Condividiamo qui di seguito un resoconto del Primo Maggio pubblicato da The Worker degli Stati Uniti l’11 maggio.
Il 1° maggio, rivoluzionari, lavoratori e studenti hanno realizzato azioni congiunte e parallele per commemorare la Giornata Internazionale dei Lavoratori, una scadenza proletaria che affonda le sue origini nella lotta per la giornata lavorativa di otto ore negli Stati Uniti e a livello internazionale. Per i rivoluzionari, la Giornata Internazionale dei Lavoratori è stata e continua a essere una trincea di combattimento per sollevare in modo militante le rivendicazioni della classe operaia nello scontro con il nemico di classe, con al centro la conquista del potere. Un’occasione per mobilitare ed educare i proletari e le ampie masse contro imperialismo, revisionismo e reazione, di fronte alle manifestazioni pacifiste e opportuniste organizzate per interesse personale e alla repressione dello Stato e dei reazionari civili. The Worker ribadisce che “ogni lavoratore che si mette in malattia o abbandona il posto di lavoro, e soprattutto ogni sciopero, vale dieci milioni di grigliate.”

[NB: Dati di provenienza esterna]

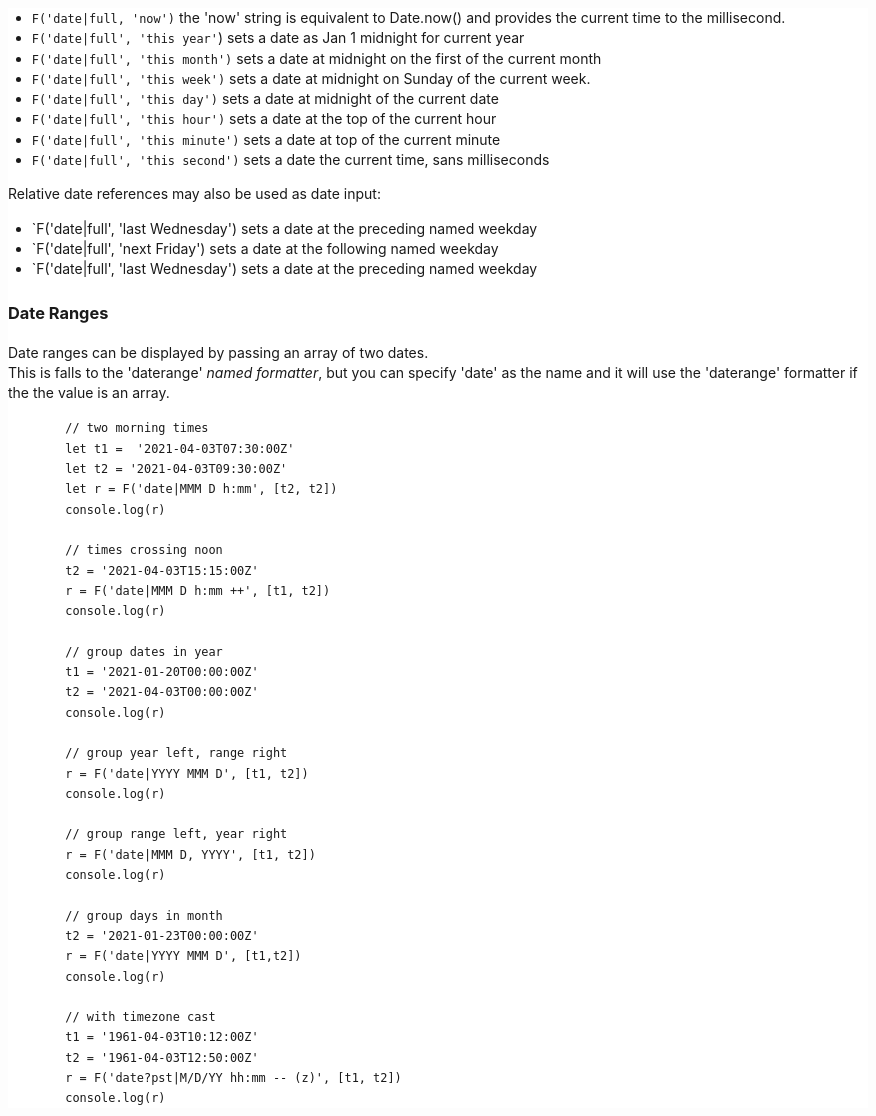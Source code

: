 -   `F('date|full, 'now')` the 'now' string is equivalent to Date.now() and provides the current time to the millisecond.
-   `F('date|full', 'this year'`) sets a date as Jan 1 midnight for current year
-   `F('date|full', 'this month')` sets a date at midnight on the first of the current month
-   `F('date|full', 'this week')` sets a date at midnight on Sunday of the current week.
-   `F('date|full', 'this day')` sets a date at midnight of the current date
-   `F('date|full', 'this hour')` sets a date at the top of the current hour
-   `F('date|full', 'this minute')` sets a date at top of the current minute
-   `F('date|full', 'this second')` sets a date the current time, sans milliseconds

Relative date references may also be used as date input:

-   \`F('date|full', 'last Wednesday') sets a date at the preceding named weekday
-   \`F('date|full', 'next Friday') sets a date at the following named weekday
-   \`F('date|full', 'last Wednesday') sets a date at the preceding named weekday

### Date Ranges

Date ranges can be displayed by passing an array
of two dates.  
This is falls to the 'daterange' _named formatter_, but
you can specify 'date' as the name and it will use the
'daterange' formatter if the the value is an array.

            // two morning times
            let t1 =  '2021-04-03T07:30:00Z'
            let t2 = '2021-04-03T09:30:00Z'
            let r = F('date|MMM D h:mm', [t2, t2])
            console.log(r)

            // times crossing noon
            t2 = '2021-04-03T15:15:00Z'
            r = F('date|MMM D h:mm ++', [t1, t2])
            console.log(r)

            // group dates in year
            t1 = '2021-01-20T00:00:00Z'
            t2 = '2021-04-03T00:00:00Z'
            console.log(r)

            // group year left, range right
            r = F('date|YYYY MMM D', [t1, t2])
            console.log(r)

            // group range left, year right
            r = F('date|MMM D, YYYY', [t1, t2])
            console.log(r)

            // group days in month
            t2 = '2021-01-23T00:00:00Z'
            r = F('date|YYYY MMM D', [t1,t2])
            console.log(r)

            // with timezone cast 
            t1 = '1961-04-03T10:12:00Z'
            t2 = '1961-04-03T12:50:00Z'
            r = F('date?pst|M/D/YY hh:mm -- (z)', [t1, t2])
            console.log(r)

A Seattle, nello stato di Washington, circa 100 persone hanno partecipato a una marcia in un quartiere operaio e di immigrati. L’evento è stato sostenuto dai Puget Sound Struggle Committees, da Puget Sound Revolutionary Youth, dalle organizzazioni filopalestinesi Nidal Seattle e Students United for Palestinian Equality and Return (SUPER), e dalla sezione locale 1789 della American Federation of Teachers (AFT).
Tra gli slogan presenti alla marcia vi erano: “Lavoratori del mondo, unitevi!”, “Vittoria alla Guerra Popolare in India!”, “Vittoria all’Iran! Morte all’imperialismo USA!”, e “Imparate dal Presidente Gonzalo, unitevi sotto il maoismo!”. In testa alla marcia venivano portati i ritratti dei sei principali leader del proletariato internazionale (Marx, Engels, Lenin, Stalin, Mao Tse-tung e il Presidente Gonzalo).

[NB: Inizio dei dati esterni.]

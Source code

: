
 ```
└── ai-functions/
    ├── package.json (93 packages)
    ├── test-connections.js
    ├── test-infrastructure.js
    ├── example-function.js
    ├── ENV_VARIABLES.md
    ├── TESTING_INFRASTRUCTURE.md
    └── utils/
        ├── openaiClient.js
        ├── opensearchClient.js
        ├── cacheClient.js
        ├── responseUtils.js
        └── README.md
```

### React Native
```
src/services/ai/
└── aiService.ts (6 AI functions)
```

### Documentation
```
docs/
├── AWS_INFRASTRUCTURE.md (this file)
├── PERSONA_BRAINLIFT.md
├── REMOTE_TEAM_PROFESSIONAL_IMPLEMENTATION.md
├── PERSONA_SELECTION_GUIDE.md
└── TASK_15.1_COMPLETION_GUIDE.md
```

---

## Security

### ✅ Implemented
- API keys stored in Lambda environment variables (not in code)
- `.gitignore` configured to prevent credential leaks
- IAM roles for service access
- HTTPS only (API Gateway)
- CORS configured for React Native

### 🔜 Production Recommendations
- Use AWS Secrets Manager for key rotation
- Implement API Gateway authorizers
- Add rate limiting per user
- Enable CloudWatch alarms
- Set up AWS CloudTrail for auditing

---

A Eugene, Oregon, l’Eugene Revolutionary Women’s Committee, Eugene Housing and Neighborhood Defense e lavoratori locali del settore educativo hanno organizzato una manifestazione in commemorazione della Giornata Internazionale dei Lavoratori e contro i licenziamenti di massa dei dipendenti scolastici. Sono stati legati dei nastri all’edificio del distretto scolastico per ogni lavoratore licenziato, e diversi partecipanti sono stati arrestati dalla polizia. Gli interventi hanno denunciato le condizioni di lavoro e le lotte nei luoghi di lavoro, discutendo anche la storia e il significato della IWD come giornata di lotta di classe. Al termine dell’evento, i manifestanti hanno cantato L’Internazionale, l’inno del proletariato internazionale.

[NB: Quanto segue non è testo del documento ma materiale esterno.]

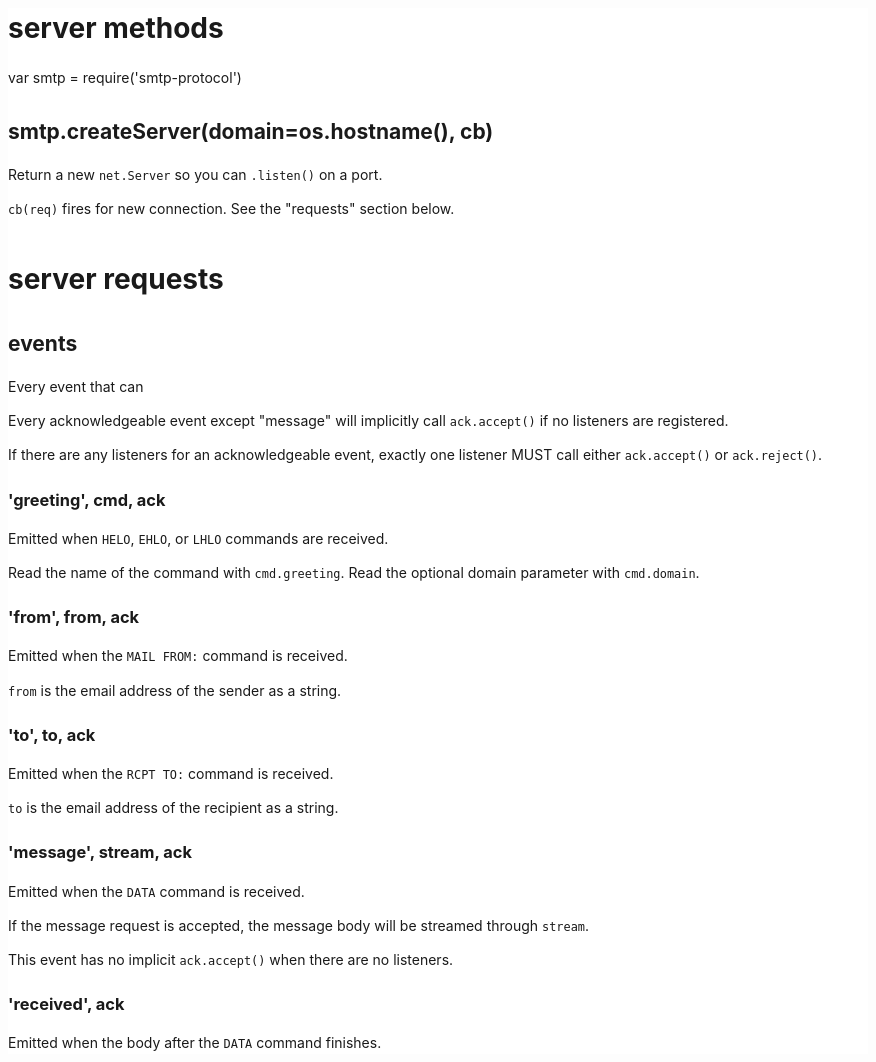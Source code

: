 server methods
==============

var smtp = require('smtp-protocol')

smtp.createServer(domain=os.hostname(), cb)
-------------------------------------------

Return a new `net.Server` so you can `.listen()` on a port.

`cb(req)` fires for new connection. See the "requests" section below.

server requests
===============

events
------

Every event that can 

Every acknowledgeable event except "message" will implicitly call `ack.accept()`
if no listeners are registered.

If there are any listeners for an acknowledgeable event, exactly one listener
MUST call either `ack.accept()` or `ack.reject()`.

### 'greeting', cmd, ack

Emitted when `HELO`, `EHLO`, or `LHLO` commands are received.

Read the name of the command with `cmd.greeting`.
Read the optional domain parameter with `cmd.domain`.

### 'from', from, ack

Emitted when the `MAIL FROM:` command is received.

`from` is the email address of the sender as a string.

### 'to', to, ack

Emitted when the `RCPT TO:` command is received.

`to` is the email address of the recipient as a string.

### 'message', stream, ack

Emitted when the `DATA` command is received.

If the message request is accepted, the message body will be streamed through
`stream`.

This event has no implicit `ack.accept()` when there are no listeners.

### 'received', ack

Emitted when the body after the `DATA` command finishes.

A Portland, Oregon, Portland Antiimperialist Action, Renters Action Network e Revolutionary Student Front – Beaverton hanno formato un contingente rosso in una marcia locale del Primo Maggio. I rivoluzionari hanno portato i ritratti dei sei maestri del proletariato internazionale e hanno scandito slogan come: “PLGA [People’s Liberation Guerrilla Army, l’esercito che conduce la guerra popolare in India guidato dal Partito Comunista dell’India (Maoista)], la guerra popolare indicherà la via!”, “Spazzate via i porci, bruciate le schede elettorali, da che parte state?”, e “Una parte ha ragione, l’altra ha torto, noi siamo dalla parte di Al-Qassam!”, in riferimento alla resistenza nazionale palestinese.
A Oakland, California, la League of Class Conscious Workers, il Revolutionary Women’s Committee e la Revolutionary Youth Organization hanno marciato come contingente rosso in una manifestazione della Giornata Internazionale dei Lavoratori. È stata issata la bandiera della Lega Anti-Imperialista (LAI), insieme a striscioni con citazioni del Presidente Mao e di Lenin: “Le donne lavoratrici sostengono la metà del cielo” e “Lavoratori dei sindacati! Non fate affidamento sullo Stato, fate affidamento solo sulla forza della vostra classe!
A San Antonio, Texas, studenti della Foxtech Students League hanno guidato un contingente rosso in una marcia del Primo Maggio e svolto attività di agitazione contro i politici borghesi e i revisionisti accusati di strumentalizzare la Giornata Internazionale dei Lavoratori per i propri obiettivi.
A Binghamton, nello stato di New York, attivisti organizzati con il Revolutionary Student Front – Binghamton hanno formato un contingente rosso durante una manifestazione locale del Primo Maggio, sventolando bandiere rosse e tenendo un discorso sulla necessità di una Giornata Internazionale dei Lavoratori militante e rossa.